When Coke refused to account for its practices, the village council withdrew the company’s operating license. “But the loss of the license did not cost them the support of the state government,” explains Shiva, “which awarded the multinational giant a subsidy of two million rupees…. Pepsi and Coca-Cola have secured similar grants in all the Indian states where they have set up factories.”

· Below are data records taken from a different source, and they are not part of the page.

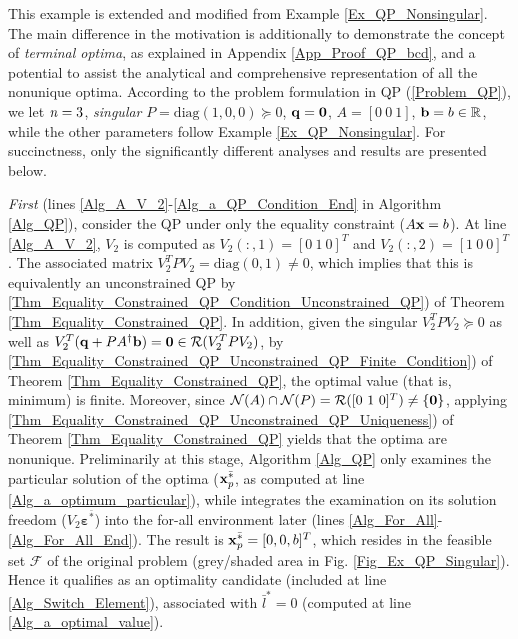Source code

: \documentclass{imaman}
\newcommand{\bfb}{{\bf b}}
\newcommand{\bfx}{{\bf x}}
\newcommand{\bfq}{{\bf q}}
\newcommand{\bfvarepsilon}{{\boldsymbol \varepsilon}}
\newcommand{\bfzero}{{\bf 0}}
\newcommand{\real}{\mathbb{R}}
\newcommand{\calF}{{\mathcal F}}
\newcommand{\calN}{{\mathcal N}}
\newcommand{\calR}{{\mathcal R}}
\newcommand{\itn}{{\it n}}
\numberwithin{equation}{section}
\begin{document}
\begin{example}
This example is extended and modified from Example \ref{Ex_QP_Nonsingular}. The main difference in the motivation is additionally to demonstrate the concept of \textit{terminal optima}, as explained in Appendix \ref{App_Proof_QP_bcd}, and a potential to assist the analytical and comprehensive representation of all the nonunique optima. According to the problem formulation in QP (\ref{Problem_QP}), we let $\itn=3$, \textit{singular} $P=\mbox{diag}(1,0,0)\succeq 0$, $\bfq=\bfzero$, $A=[0~0~1]$, $\bfb=b\in\real$, while the other parameters follow Example \ref{Ex_QP_Nonsingular}. For succinctness, only the significantly different analyses and results are presented below.

\textit{First} (lines \ref{Alg_A_V_2}-\ref{Alg_a_QP_Condition_End} in Algorithm \ref{Alg_QP}), consider the QP under only the equality constraint ($A\bfx=b$). At line \ref{Alg_A_V_2}, $V_2$ is computed as $V_2(:,1)=[0~1~0]^T$ and $V_2(:,2)=[1~0~0]^T$. The associated matrix $V_2^TPV_2=\mbox{diag}(0,1)\ne 0$, which implies that this is equivalently an unconstrained QP by \ref{Thm_Equality_Constrained_QP_Condition_Unconstrained_QP}) of Theorem \ref{Thm_Equality_Constrained_QP}. In addition, given the singular $V_2^TPV_2\succeq 0$ as well as $V_2^T(\bfq+PA^\dagger\bfb)=\bfzero\in\calR(V_2^TPV_2)$, by \ref{Thm_Equality_Constrained_QP_Unconstrained_QP_Finite_Condition}) of Theorem \ref{Thm_Equality_Constrained_QP}, the optimal value (that is, minimum) is finite. Moreover, since $\calN(A)\cap\calN(P)=\calR([0~1~0]^T)\ne\{\bfzero\}$, applying \ref{Thm_Equality_Constrained_QP_Unconstrained_QP_Uniqueness}) of Theorem \ref{Thm_Equality_Constrained_QP} yields that the optima are nonunique. Preliminarily at this stage, Algorithm \ref{Alg_QP} only examines the particular solution of the optima ($\bfx_p^{\bar *}$, as computed at line \ref{Alg_a_optimum_particular}), while integrates the examination on its solution freedom ($V_2\bfvarepsilon^{\bar *}$) into the for-all environment later (lines \ref{Alg_For_All}-\ref{Alg_For_All_End}). The result is $\bfx_p^{\bar *}=[0,0,b]^T$, which resides in the feasible set $\calF$ of the original problem (grey/shaded area in Fig. \ref{Fig_Ex_QP_Singular}). Hence it qualifies as an optimality candidate (included at line \ref{Alg_Switch_Element}), associated with $\bar l^{*}=0$ (computed at line \ref{Alg_a_optimal_value}).


\end{example}
\end{document}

Coca-Cola made extravagant promises to residents of Plachimada about employment and wage opportunities. But according to ActionAid, fewer than 400 residents were employed at the local bottling plant, whereas thousands of people had worked on the now-polluted land in what so recently had been a prosperous farming area. Green Left Weekly noted that Coca-Cola generated income of more than 10 million rupees every day, but spent less than 25,000 rupees on production, including wages and transportation.

A massive grassroots movement has emerged to hold Coca-Cola accountable for its crimes, and tens of thousands of people, primarily from rural India, are taking action to put an end to its abuses. Since 2002, residents of Plachimada have been on vigil 24 hours a day outside the gates of Coca-Cola’s local bottling plant. At Coke’s bottling facility near Jaipur, the sinking water table has created water shortages for over 50 villages, and more than 2,000 people marched last summer in protest. Over 7,000 people in Tamil Nadu turned out to protest a proposed Coca-Cola factory in their village.

In July, the state government of Kerala announced that it would take Coca-Cola to court over its abuse of groundwater, challenging an earlier decision by the state High Court.

While Coke has attributed activist actions to “a handful of extremists,” the resistance has periodically faced violent reactions by authorities. A peaceful protest outside a Coca-Cola plant in Mehdiganj ended when 1,000 demonstrators were attacked and injured by police and armed guards.

“Coca-Cola is stealing our water and our land and getting away with it legally. And they are calling our struggle for our livelihoods, our existence, illegal,” said Nandlal Master, one of the organizers from Lok So and the National Alliance of People’s Movements. “We do not accept this, and our struggle will prevail.”